Ma quali eccessi!, aveva trillato Hokuto-chan, armata di una stuzzicante teglia di biscotti.
Seishiro aveva proseguito fino al salotto, dove un monumentale albero, il cui puntale sfiorava il soffitto, sembrava occupare mezza stanza, con la distesa di regali posata sotto le sue fronde; era carico di decorazioni, tanto che il verde quasi non si vedeva, e dava un’immagine allo stesso tempo calda e pacchiana: così terribilmente da Hokuto-chan e così poco da Subaru-kun, si disse.
Si inginocchiò davanti all’albero per consegnare cerimoniosamente al ragazzo i suoi regali, e quello arrossì fino alle orecchie come da copione.
Pur abituato a tanta prevedibilità, Seishiro si disse che tutto quello iniziava ad essere un po’ noioso.
 

~ * ~ 

L'albero illuminato
Seishiro rincasò che era già notte e nevicava: accese la luce e passò filato nel salotto verso la cucina, dove si dedicò alla cena.
Concluse la sua Vigilia di Natale in salotto, con una tazza del suo tè preferito, un gusto leggero e quasi stucchevole che riempiva la bocca, la luce accesa che illuminava il salotto della casa che era stata di sua madre; era stato via da Tokyo per qualche anno e, adesso che vi aveva fatto ritorno, aveva pensato di ritornare lì perché… Beh, non c’era un perché, l’aveva fatto e basta.
E adesso era lì, quasi come se gli anni non fossero passati, e l’albero di Natale era dove l’aveva deposto Setsuka il primo anno, ma senza decorazioni, perché non aveva avuto voglia di cercarle; aveva avvolto solo i vecchi fili di lucine attorno alle fronde, ma si era dimenticato di inserire la spina.
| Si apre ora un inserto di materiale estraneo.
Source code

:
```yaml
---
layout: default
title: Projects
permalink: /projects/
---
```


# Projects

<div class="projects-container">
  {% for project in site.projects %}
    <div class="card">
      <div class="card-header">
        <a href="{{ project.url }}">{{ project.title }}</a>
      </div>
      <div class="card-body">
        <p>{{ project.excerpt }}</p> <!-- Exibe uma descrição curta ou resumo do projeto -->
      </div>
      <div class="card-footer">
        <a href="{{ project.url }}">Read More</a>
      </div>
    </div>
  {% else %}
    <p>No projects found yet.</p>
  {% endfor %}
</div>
Posò la tazza e lo fece: aveva un aspetto orrendamente misero.
Stava per spegnerlo di nuovo, quando cambiò idea e, invece, fece scattare l’interruttore.
Si voltò a guardare le luci, piccole come lucciole, che si accendevano e spegnevano lentamente sulle fronde scure.
 

~ * ~ 

L'albero impolverato (epilogo)

Era entrato nella casa silenziosa, guardandosi attorno timidamente, più come un ospite curioso, che come un novello proprietario; era sua quella dimora, ormai, suo ogni soprammobile, suo ogni sasso del giardino, suo persino il barbaglio lucido delle assi del pavimento.

Tutto, tranne ciò che avrebbe davvero voluto.

Aveva toccato gli oggetti con cura, come se avesse potuto ancora avvertirvi il calore residuo di un'altra mano, aveva cercato negli odori della casa quelli che erano appartenuti a chi era vissuto lì prima di lui, ma non ce n’era più traccia.

Anche quella sera, dopo tanto tempo, si ritrovò a sbirciare in ogni stanza, ascoltando vagamente il turbinio della neve che sbatteva contro i vetri delle finestre, e si ricordò, di colpo, che era la Vigilia di Natale; forse era quello, che cercava, si disse frugando tra le scatole ordinate dello sgabuzzino. Una traccia in più della vita privata di Seishiro, un ennesimo dettaglio che gli era sfuggito.

Cercò e trovò, in una scatola, delle incantevoli decorazioni di cristallo, in un’altra delle luci e, nella terza, un abete; trascinò tutto nel salotto e, dopo quasi dieci anni, si ritrovò a decorare un albero di Natale.

Quando l’ultima decorazione fu appesa e le luci presero ad accendersi e spegnersi lentamente si sedette davanti all’albero, sicuro che fosse lì che era sempre stato posato, e chiuse gli occhi, cercando di immaginare Seishiro-san lì, in quel salotto bianco, davanti a quell’albero, con la neve che turbinava fuori dagli shoji, una sigaretta tra le mani, il fumo che saliva lento nell’aria in una colonna sottile, lo sguardo perso in qualche riflessione irraggiungibile, e gli parve, per un secondo, sentendo le palpebre che bruciavano per lo sforzo di serrarle, di vederlo davvero, come fossero insieme in quella stanza.

Ma poi riaprì gli occhi, e si ritrovò solo, con le luci dell’albero che si accendevano e spegnevano silenziose sul cristallo lucido posato sulle fronde.